長期的には、ほとんどのコモディティ銘柄が、記録的な上昇を演じている

 以下は、銅と原油の、1987年1月以降の価格推移です。

図:LME銅(左)とNY原油(右)の価格推移 (月足 終値)

※2021年2月は19日時点。
出所:ブルームバーグより筆者作成

 先述のとおり、先週、原油は下落しましたが、上記のとおり、先週末の水準は14カ前(1年2カ月前)の水準にあります。

 そして、原油、銅ともに、長期的には、新型コロナが“パンデミック(世界的な大流行)化”したと宣言されたことをきっかけに発生した、ジャンルを問わず多数の銘柄が下落した“新型コロナショック”後の2020年4月ごろから、急反発しています。

 では、他のコモディティ(商品)銘柄の足元の水準は、どのような状況なのでしょうか。以下のグラフは、2月19日が、過去何カ月前の水準かを示しています。足元の水準が、少なくとも、12カ月(1年以上)前よりも高い、銘柄のみを参照しています。

 参照したのは、貴金属(金、銀、プラチナなど)、エネルギー(原油、天然ガス)、穀物(トウモロコシ、大豆、小麦など)、穀物以外の農産物(コーヒー、砂糖、生牛、赤身豚肉など)の、合計44銘柄です。

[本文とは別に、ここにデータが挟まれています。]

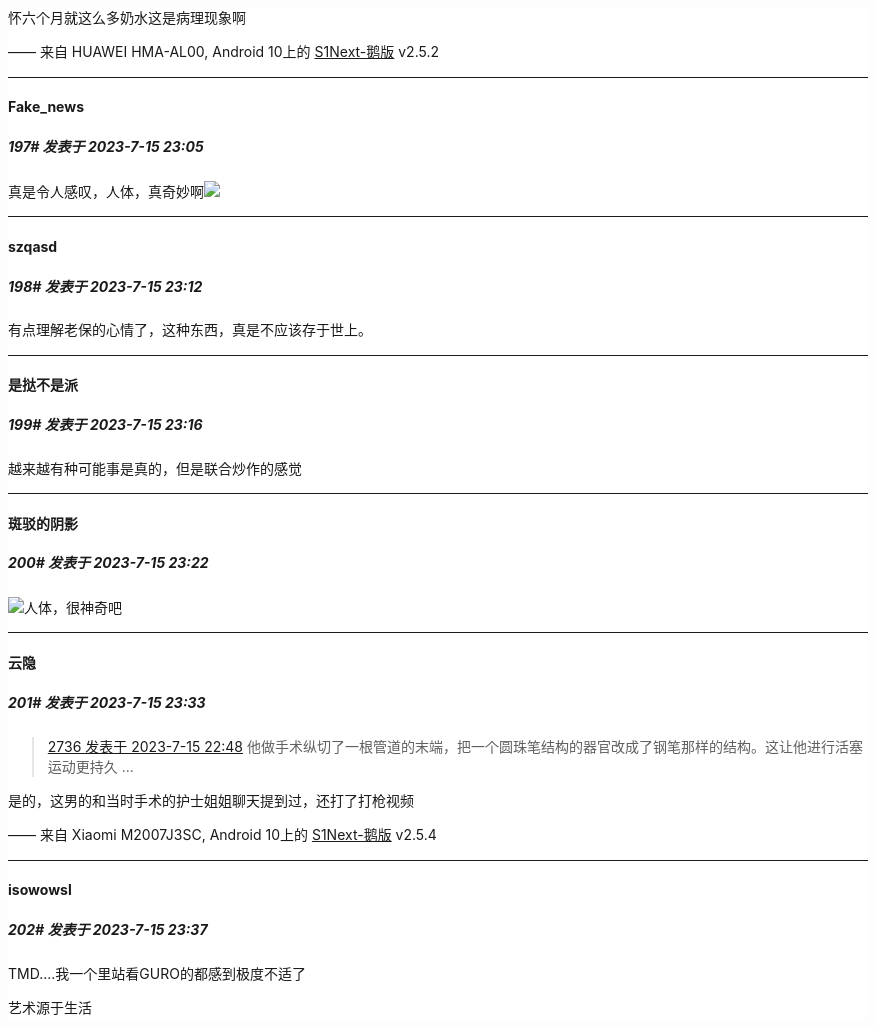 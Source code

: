 怀六个月就这么多奶水这是病理现象啊

—— 来自 HUAWEI HMA-AL00, Android 10上的 [S1Next-鹅版](https://github.com/ykrank/S1-Next/releases) v2.5.2


*****

####  Fake_news  
##### 197#       发表于 2023-7-15 23:05

真是令人感叹，人体，真奇妙啊<img src="https://static.saraba1st.com/image/smiley/face2017/105.png" referrerpolicy="no-referrer">

*****

####  szqasd  
##### 198#       发表于 2023-7-15 23:12

有点理解老保的心情了，这种东西，真是不应该存于世上。


*****

####  是挞不是派  
##### 199#       发表于 2023-7-15 23:16

越来越有种可能事是真的，但是联合炒作的感觉

*****

####  斑驳的阴影  
##### 200#       发表于 2023-7-15 23:22

<img src="https://static.saraba1st.com/image/smiley/face2017/217.gif" referrerpolicy="no-referrer">人体，很神奇吧


*****

####  云隐  
##### 201#       发表于 2023-7-15 23:33

<blockquote><a href="httphttps://bbs.saraba1st.com/2b/forum.php?mod=redirect&amp;goto=findpost&amp;pid=61676064&amp;ptid=2143111" target="_blank">2736 发表于 2023-7-15 22:48</a>
他做手术纵切了一根管道的末端，把一个圆珠笔结构的器官改成了钢笔那样的结构。这让他进行活塞运动更持久 ...</blockquote>
是的，这男的和当时手术的护士姐姐聊天提到过，还打了打枪视频

—— 来自 Xiaomi M2007J3SC, Android 10上的 [S1Next-鹅版](https://github.com/ykrank/S1-Next/releases) v2.5.4


*****

####  isowowsl  
##### 202#       发表于 2023-7-15 23:37

TMD....我一个里站看GURO的都感到极度不适了

艺术源于生活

図:コモディティ(商品)銘柄の足元の価格水準 単位:月

※2021年2月19日(金)の価格水準
例:原油14は、2月19日の原油価格の水準が14カ月(1年2カ月)前の水準にあることを示している。
出所ブルームバーグより筆者作成

 原油が14カ月(1年2カ月)ぶりの高値水準にあり、大きく上昇している印象を受けた方もおられるかもしれませんが、人気・不人気、売買高の大小を問わず、コモディティ(商品)銘柄の中には、原油よりも、足元の水準がはるかに記録的な水準にある銘柄が、多数あります。

 参照した44銘柄中、原油を上回ったのは、32銘柄でした。残りの11銘柄は、原油ほど高値水準にない、あるいは現在、下落傾向が目立っている銘柄です。

 レアメタルや非鉄金属価格は全般的に、上昇傾向にあります。万年筆の先端部分や、ハードディスクドライブなどに用いられるルテニウムは、足元、153カ月(12年9カ月)ぶりの高値水準です。

 主に半導体に用いられ、今後は燃料電池にも用途が拡大する可能性があるガリウムは、104カ月(8年7か月)ぶり、レーザー材料や商用照明に使われるディスプロシウムは70カ月(5年9カ月)ぶりの水準です。

 また、近年、電気自動車(EV)が広く生産・販売され、注目が集まっているリチウムイオン電池の電極材料に用いられるコバルト、そして液晶パネルに用いられるインジウムは、ともにおよそ25カ月(2年1カ月)ぶりの水準です。

 レアメタルの他、農産物(穀物以外)では、生牛、赤身豚肉などの肉関連銘柄がおよそ1年半ぶり、オレンジジュース、綿花、砂糖が2~4年ぶり、穀物では、トウモロコシ、大豆、小麦のほか、大豆ミール、大豆油などの大豆製品がいずれもおよそ7年ぶりの水準です。

 また、筆者が入手できたデータでは、足元の価格は、木材が1986年4月、ロジウムが1992年7月、イリジウムが2001年1月、鉄鉱石が2013年10月、チタンが2019年12月以降の、高値水準です。

 このように見てみると、多数の(ほぼ全てと言ってよい程)コモディティ銘柄の足元の価格は、記録的な水準にあると言えます。原油や銅、プラチナ、穀物などの主要銘柄だけではありません。今、全体的に、コモディティ銘柄は高くなりつつあるのです。